Additional requirements apply to the consumer credit agreement (art. 10) and the leasing agreement (art. 11). An immediate repayment for example is not possible at any time, but on the contrary, in case of termination of the contract, the borrower owes money to the lessor for this termination.

== Creditworthiness ==
The examination of the consumer's creditworthiness is mandatory (Art. 28). A consumer is considered solvent if the monthly payment does not exceed the seizable part of the income. In this case, a repayment in a maximum of 36 months is assumed. The maximum credit amount is determined by law, which is why the seizable portion of the income is multiplied by 36.

== Borrower's right of revocation ==
The borrower may revoke a bank overdraft in writing within 14 days of receiving the copy of the contract intended. The borrower has no right of revocation if he/she tacitly accepts bank overdrafts.
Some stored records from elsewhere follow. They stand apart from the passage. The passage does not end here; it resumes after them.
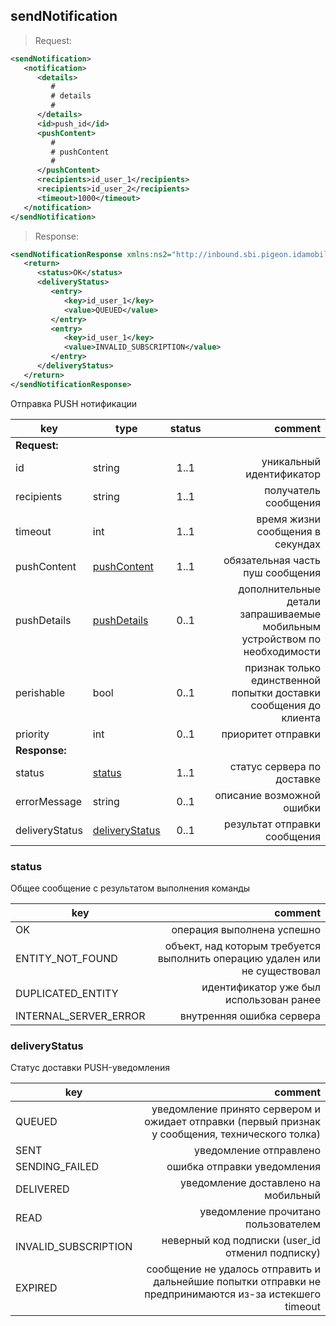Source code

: ## sendNotification

>Request:

```xml
<sendNotification>
   <notification>
      <details>
         #
         # details
         #
      </details>
      <id>push_id</id>
      <pushContent>
         #
         # pushContent
         #
      </pushContent>
      <recipients>id_user_1</recipients>
      <recipients>id_user_2</recipients>
      <timeout>1000</timeout>
   </notification>
</sendNotification>
```

>Response:

```xml
<sendNotificationResponse xmlns:ns2="http://inbound.sbi.pigeon.idamobile.com/">
   <return>
      <status>OK</status>
      <deliveryStatus>
         <entry>
            <key>id_user_1</key>
            <value>QUEUED</value>
         </entry>
         <entry>
            <key>id_user_1</key>
            <value>INVALID_SUBSCRIPTION</value>
         </entry>
      </deliveryStatus>
   </return>
</sendNotificationResponse>
```

Отправка PUSH нотификации

key | type | status | comment
--- | --- | :---: | ---:
**Request:** | | |
id | string | 1..1 | уникальный идентификатор
recipients | string | 1..1 | получатель сообщения
timeout | int | 1..1 | время жизни сообщения в секундах
pushContent | [pushContent](#pushcontent) | 1..1 | обязательная часть пуш сообщения
pushDetails | [pushDetails](#pushdetails) | 0..1 | дополнительные детали запрашиваемые мобильным устройством по необходимости
perishable | bool | 0..1 | признак только единственной попытки доставки сообщения до клиента
priority | int | 0..1 | приоритет отправки
**Response:** | | |
status | [status](#status) | 1..1 | статус сервера по доставке
errorMessage | string | 0..1 | описание возможной ошибки
deliveryStatus | [deliveryStatus](#deliverystatus) | 0..1 | результат отправки сообщения

### status

Общее сообщение с результатом выполнения команды

key | comment
--- | ---:
OK | операция выполнена успешно
ENTITY_NOT_FOUND | объект, над которым требуется выполнить операцию удален или не существовал
DUPLICATED_ENTITY | идентификатор уже был использован ранее
INTERNAL_SERVER_ERROR | внутренняя ошибка сервера

### deliveryStatus

Статус доставки PUSH-уведомления

key | comment
--- | ---:
QUEUED | уведомление принято сервером и ожидает отправки (первый признак у сообщения, технического толка)
SENT | уведомление отправлено
SENDING_FAILED | ошибка отправки уведомления
DELIVERED | уведомление доставлено на мобильный
READ| уведомление прочитано пользователем
INVALID_SUBSCRIPTION | неверный код подписки (user_id отменил подписку)
EXPIRED | сообщение не удалось отправить и дальнейшие попытки отправки не предпринимаются из-за истекшего timeout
== Maximum interest rate ==
The maximum interest rate has been reduced from 15% to 10%. The new maximum interest rate of 10% above the SARON 3-month rate (SAR3MC) has been in force since 1 July 2016.

== Duty to report ==
The law stipulates that the lender must report the consumer credit or leasing agreement granted to the information centre (Art. 25). In the case of accounts linked to a credit card or a customer card with a credit option, the obligation to report only applies from an outstanding amount of CHF 3,000 (Art. 27).

== Credit brokering ==
A licence is required for commercial credit brokering in Switzerland (Art. 39). This is issued by the canton in which the credit broker has its headquarters. Credit brokers are prohibited from charging brokerage or processing fees.

== Unfair Competition Act ==
In addition to the Federal Consumer Credit Act, Articles 3k-n of the Unfair Competition Act also apply. In particular Article 3n, which prescribes that the granting of credit is prohibited if it leads to the consumer becoming over-indebted.